Federal vs private student loans
Federal loans (Direct Subsidized/Unsubsidized, PLUS) have fixed rates set by Congress and come with income-driven repayment options. Private loans are bank-issued, can have lower or higher rates depending on credit, and lack federal protections. Always max out federal before private.
Standard repayment vs IDR
Standard plan: fixed payment over 10 years. IDR plans (IBR, PAYE, SAVE) cap payment at 10-20% of discretionary income and forgive balance after 20-25 years (taxable). PSLF forgives after 10 years for public-service workers (tax-free).
Common questions about Student Loan
What is a typical federal student loan rate?+
2025-26 rates: Direct Subsidized/Unsubsidized undergrad loans at 6.53%, grad Direct Unsubsidized at 8.08%, Direct PLUS at 9.08%. Private loans vary 4%-16% based on credit.

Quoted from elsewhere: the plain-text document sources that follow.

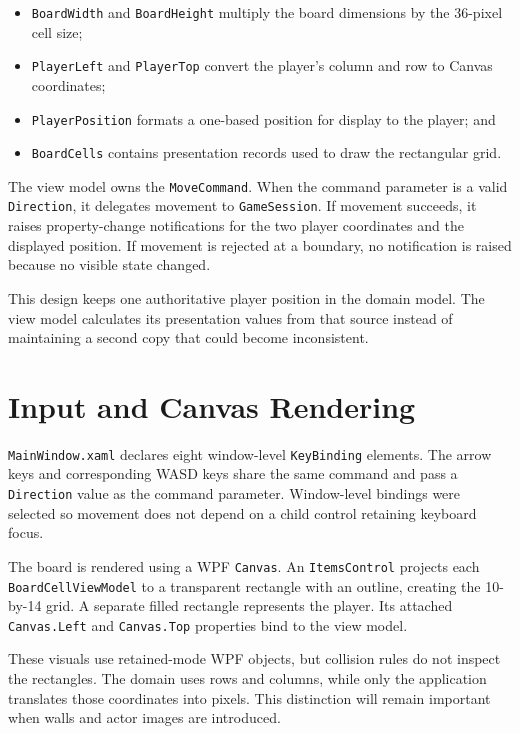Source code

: \begin{itemize}
	\item \texttt{BoardWidth} and \texttt{BoardHeight} multiply the board dimensions by the 36-pixel cell size;
	\item \texttt{PlayerLeft} and \texttt{PlayerTop} convert the player's column and row to Canvas coordinates;
	\item \texttt{PlayerPosition} formats a one-based position for display to the player; and
	\item \texttt{BoardCells} contains presentation records used to draw the rectangular grid.
\end{itemize}

The view model owns the \texttt{MoveCommand}. When the command parameter is a valid \texttt{Direction}, it delegates movement to \texttt{GameSession}. If movement succeeds, it raises property-change notifications for the two player coordinates and the displayed position. If movement is rejected at a boundary, no notification is raised because no visible state changed.

This design keeps one authoritative player position in the domain model. The view model calculates its presentation values from that source instead of maintaining a second copy that could become inconsistent.

\section{Input and Canvas Rendering}

\texttt{MainWindow.xaml} declares eight window-level \texttt{KeyBinding} elements. The arrow keys and corresponding WASD keys share the same command and pass a \texttt{Direction} value as the command parameter. Window-level bindings were selected so movement does not depend on a child control retaining keyboard focus.

The board is rendered using a WPF \texttt{Canvas}. An \texttt{ItemsControl} projects each \texttt{BoardCellViewModel} to a transparent rectangle with an outline, creating the 10-by-14 grid. A separate filled rectangle represents the player. Its attached \texttt{Canvas.Left} and \texttt{Canvas.Top} properties bind to the view model.

These visuals use retained-mode WPF objects, but collision rules do not inspect the rectangles. The domain uses rows and columns, while only the application translates those coordinates into pixels. This distinction will remain important when walls and actor images are introduced.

Should I pay extra on student loans or invest?+
Compare after-tax loan rate to expected investment return. If loan is under 6% with tax deduction, investing in a 401(k) match is almost always better first. High-rate private loans (>8%) often beat market returns.
What is PSLF?+
Public Service Loan Forgiveness — after 10 years of qualifying payments while working for a government or eligible non-profit, remaining federal loan balance is forgiven tax-free.

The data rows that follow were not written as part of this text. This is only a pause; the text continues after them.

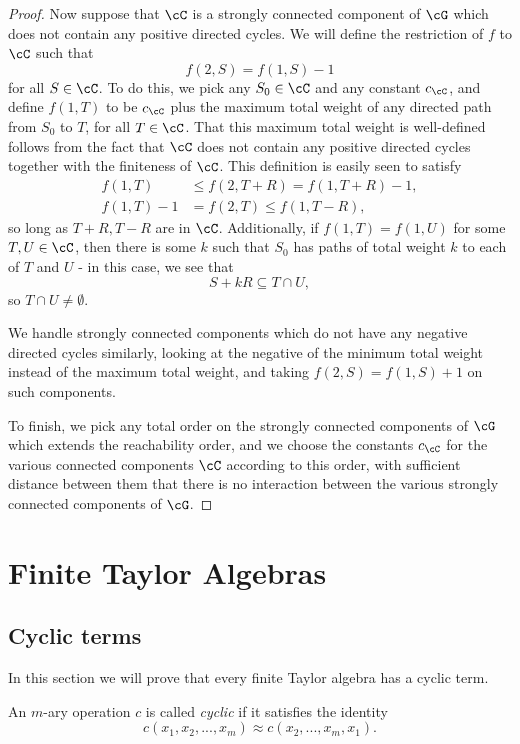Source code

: \begin{proof}
Now suppose that $\cC$ is a strongly connected component of $\cG$ which does not contain any positive directed cycles. We will define the restriction of $f$ to $\cC$ such that
\[
f(2,S) = f(1,S) - 1
\]
for all $S \in \cC$. To do this, we pick any $S_0 \in \cC$ and any constant $c_\cC$, and define $f(1,T)$ to be $c_\cC$ plus the maximum total weight of any directed path from $S_0$ to $T$, for all $T \in \cC$. That this maximum total weight is well-defined follows from the fact that $\cC$ does not contain any positive directed cycles together with the finiteness of $\cC$. This definition is easily seen to satisfy
\begin{align*}
f(1,T) &\le f(2,T+R) = f(1,T+R)-1,\\
f(1,T)-1 &= f(2,T) \le f(1,T-R),
\end{align*}
so long as $T+R, T-R$ are in $\cC$. Additionally, if $f(1,T) = f(1,U)$ for some $T,U \in \cC$, then there is some $k$ such that $S_0$ has paths of total weight $k$ to each of $T$ and $U$ - in this case, we see that
\[
S + kR \subseteq T \cap U,
\]
so $T \cap U \ne \emptyset$.

We handle strongly connected components which do not have any negative directed cycles similarly, looking at the negative of the minimum total weight instead of the maximum total weight, and taking $f(2,S) = f(1,S) + 1$ on such components.

To finish, we pick any total order on the strongly connected components of $\cG$ which extends the reachability order, and we choose the constants $c_{\cC}$ for the various connected components $\cC$ according to this order, with sufficient distance between them that there is no interaction between the various strongly connected components of $\cG$.
\end{proof}


\chapter{Finite Taylor Algebras}\label{chapter-taylor}


\section{Cyclic terms}

In this section we will prove that every finite Taylor algebra has a cyclic term.

\begin{defn} An $m$-ary operation $c$ is called \emph{cyclic} if it satisfies the identity
\[
c(x_1, x_2, ..., x_m) \approx c(x_2, ..., x_m, x_1).
\]
\end{defn}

What are Income-Driven Repayment (IDR) plans?+
IDR caps monthly payment at a percentage of discretionary income. Current plans: SAVE (10% of discretionary income, 20-25 years to forgiveness; currently blocked by litigation as of 2026, borrowers auto-placed in forbearance), PAYE (10%, 20 years), IBR (10-15%, 20-25 years), ICR (20%, 25 years). Any balance forgiven is taxable as income (except PSLF). Best fit: high debt-to-income ratios, teachers, non-profit workers pursuing eventual forgiveness.

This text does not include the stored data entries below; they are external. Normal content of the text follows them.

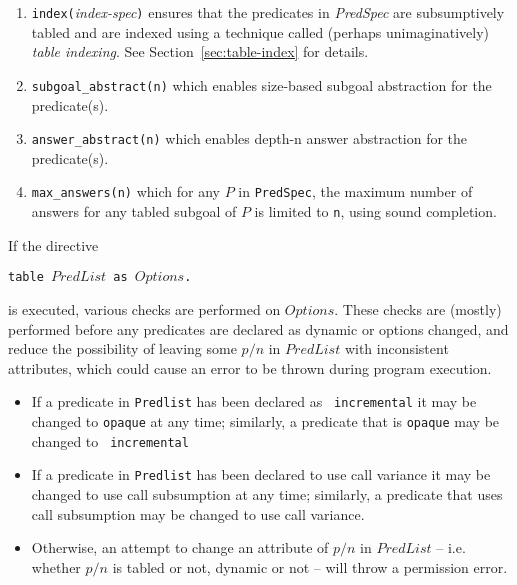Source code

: \begin{description}
\begin{enumerate}
{  PredSpec} is such that incremental tables can depend on tables for
  $p/n$, but that tables for $p/n$ are not themselves incrementally
  maintained.
%
%
%
\item {\tt index(}{\em index-spec}{\tt )} ensures that the predicates
  in {\em PredSpec} are subsumptively tabled and are indexed using a
  technique called (perhaps unimaginatively) {\em table indexing}.  See
  Section~\ref{sec:table-index} for details.
  
\item {\tt subgoal\_abstract(n)}  which enables size-based subgoal abstraction for the predicate(s).
%
\item {\tt answer\_abstract(n)} which enables depth-n answer
  abstraction for the predicate(s).
%
\item {\tt max\_answers(n)} which for any $P$ in {\tt PredSpec}, the
  maximum number of answers for any tabled subgoal of $P$ is limited
  to {\tt n}, using sound completion.
%
\ei
\ei
\end{enumerate}

If the directive 

{\tt  table $PredList$ as $Options$.}

is executed, various checks are performed on $Options$.  These checks
are (mostly) performed before any predicates are declared as dynamic
or options changed, and reduce the possibility of leaving some $p/n$
in $PredList$ with inconsistent attributes, which could cause an error
to be thrown during program execution.
%
\begin{itemize}
\item If a predicate in {\tt Predlist} has been declared as {\tt
  incremental} it may be changed to {\tt opaque} at any time;
  similarly, a predicate that is {\tt opaque} may be changed to {\tt
    incremental}
%
\item If a predicate in {\tt Predlist} has been declared to use call
  variance it may be changed to use call subsumption at any time;
  similarly, a predicate that uses call subsumption may be changed to
  use call variance.
%
\item Otherwise, an attempt to change an attribute of $p/n$ in
  $PredList$ -- i.e. whether $p/n$ is tabled or not, dynamic or not
  -- will throw a permission error.
\end{itemize}


\end{description}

Should I refinance federal student loans with a private lender?+
Be cautious. Refinancing converts federal loans to private, permanently losing: (a) income-driven repayment; (b) PSLF eligibility; (c) death/disability discharge; (d) deferment/forbearance options. Only refinance if: high-income stable career (doctor, engineer), 750+ credit score getting a 2%+ rate reduction, no interest in federal protections. For private loans already, refinance whenever the new rate beats current by 1%+.
Can I deduct student loan interest on taxes?+
Yes. Up to $2,500 of student loan interest is deductible as an above-the-line deduction (available even without itemizing). Phase-out for 2026 (projected): $85k-$100k single MAGI / $170k-$200k MFJ. Applies to federal and private loans for your own, spouse's, or dependent's higher education. Lenders issue Form 1098-E showing interest paid. Can't deduct if filing MFS or if you're someone else's dependent.